3 benefits of using GraphQL in your API that you should take into consideration.
We all know that APIs are the new standard when we develop any piece of software. All the latest paradigm approaches are based on a distributed amount of components created with a collaborative approach in mind that they need to work together to provide more value to the whole ecosystem.
Talking about the technical part, an API has become a synonym for using REST/JSON to expose those APIs as a new standard. But this is not the only option even in the synchronous request/reply world, and we are starting to see a shift in this by-default selection of REST as the only choice in this area.
GraphQL has emerged as an alternative that works as well since Facebook introduced it in 2015. During these five years of existence, its adoption is growing outside Facebook walls, but this is still far from the general public uses as the following Google Trends graph shows
But I think this is a great moment to look again and the benefits that GraphQL can provide to your APIs in your ecosystem. You can start a new year by introducing a technology that can provide you and your enterprise with clear benefits. So, let’s take a look at them.
1.- More flexible style to meet different client profile needs.
I want to start this point with a small jump to the past when REST was introduced. REST was not always the standard we use to create our API or Web Services, as we called it at that point. A W3C standard, SOAP, was the leader of that, and REST replaces it, focusing on several points.
However, the weight of the protocol much lighter than SOAP makes a difference, especially when mobile devices start to be part of the ecosystem.
That is the situation today, and GraphQL is an additional step further on that approach and the perspective of being more flexible. GraphQL allows each customer to decide what part of the data they would like to use the same interface for different applications. Each of them will still have an optimized approach because they can decide what they like to obtain at each time.
2.- More loosely coupled approach with the service provider
Another important topic is the dependency between the consumer of the API and the provider. We all know that different paradigms like microservices are focus on that approach. We aim to get much independence as possible among our components.
REST is not providing a big link between the components that is true. Still, the interface is fixed at the same time, so that means each time we modify that interface by adding a new field or changing one, we can affect the consumer even if they do not need that field for anything.
GraphQL, by its feature of selecting the fields that I would like to obtain, makes much easier the evolution of the API itself much and at the same time provides much more independence for the components because only the changes that have a clear impact on the data that a client needs can generate an effect on them but the rest it is completely transparent form them.
3.- More structured and defined specification
One of the aspects that defined the rise of REST as a wide-used protocol is the lack of standards to structure and define its behavior. We had several attempts using RAML or even just “samples as specification”, swagger, and finally an OpenAPI specification. But that time of “unstructured” situation generates that REST API can be done in very different ways.

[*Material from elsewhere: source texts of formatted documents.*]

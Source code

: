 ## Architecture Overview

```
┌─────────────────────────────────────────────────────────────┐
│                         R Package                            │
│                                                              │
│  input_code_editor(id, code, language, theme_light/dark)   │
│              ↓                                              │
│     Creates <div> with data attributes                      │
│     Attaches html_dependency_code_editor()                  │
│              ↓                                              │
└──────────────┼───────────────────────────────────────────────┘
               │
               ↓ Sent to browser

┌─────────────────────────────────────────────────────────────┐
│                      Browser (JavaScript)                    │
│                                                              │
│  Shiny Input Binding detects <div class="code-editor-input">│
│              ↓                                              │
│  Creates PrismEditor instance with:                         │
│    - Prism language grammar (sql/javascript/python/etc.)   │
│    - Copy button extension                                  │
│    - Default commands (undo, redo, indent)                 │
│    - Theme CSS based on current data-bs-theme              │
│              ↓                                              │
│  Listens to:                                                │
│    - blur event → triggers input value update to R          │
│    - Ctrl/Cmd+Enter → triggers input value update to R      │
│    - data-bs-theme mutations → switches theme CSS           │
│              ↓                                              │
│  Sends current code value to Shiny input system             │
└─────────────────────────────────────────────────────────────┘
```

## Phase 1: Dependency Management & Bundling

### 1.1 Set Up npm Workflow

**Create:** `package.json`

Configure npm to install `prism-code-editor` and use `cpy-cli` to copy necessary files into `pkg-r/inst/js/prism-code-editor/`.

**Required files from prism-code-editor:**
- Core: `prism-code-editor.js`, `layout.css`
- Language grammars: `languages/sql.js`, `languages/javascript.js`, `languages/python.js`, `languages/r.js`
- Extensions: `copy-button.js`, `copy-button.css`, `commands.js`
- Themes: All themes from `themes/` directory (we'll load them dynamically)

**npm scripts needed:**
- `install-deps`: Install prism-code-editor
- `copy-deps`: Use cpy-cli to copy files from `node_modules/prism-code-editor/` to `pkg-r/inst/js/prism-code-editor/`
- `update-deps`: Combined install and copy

Each developer or service provider can generate REST API with a different approach and philosophy that generates noise and is difficult to standardize. GraphQL is based on a GraphQL Schema that defines the type managed by the API and the operations that you can do with it in two main groups: queries and mutations. That allows that all the GraphQL APIs, no matter who is developing them, follow the same philosophy as it is already included in the core of the specification itself.
Summary
After reading this article, you are probably saying, so that means that I should remove all my REST API and start building everything in GraphQL. And my answer to that is …. NO!
The goal of this article if that you are aware of the benefits that different way to define API is providing to you so you can add them to your toolbelt, so next time that you create an API to think about these topics described here and reach to a conclusion that is: mmm I think GraphQL is the better pick for this specific situation or the other way around, I am not going to get any benefits on this specific API, so I rather use REST.
The idea is that you now know to apply to your specific case and choose based on that because no better than yourself to decide what is best for your use case.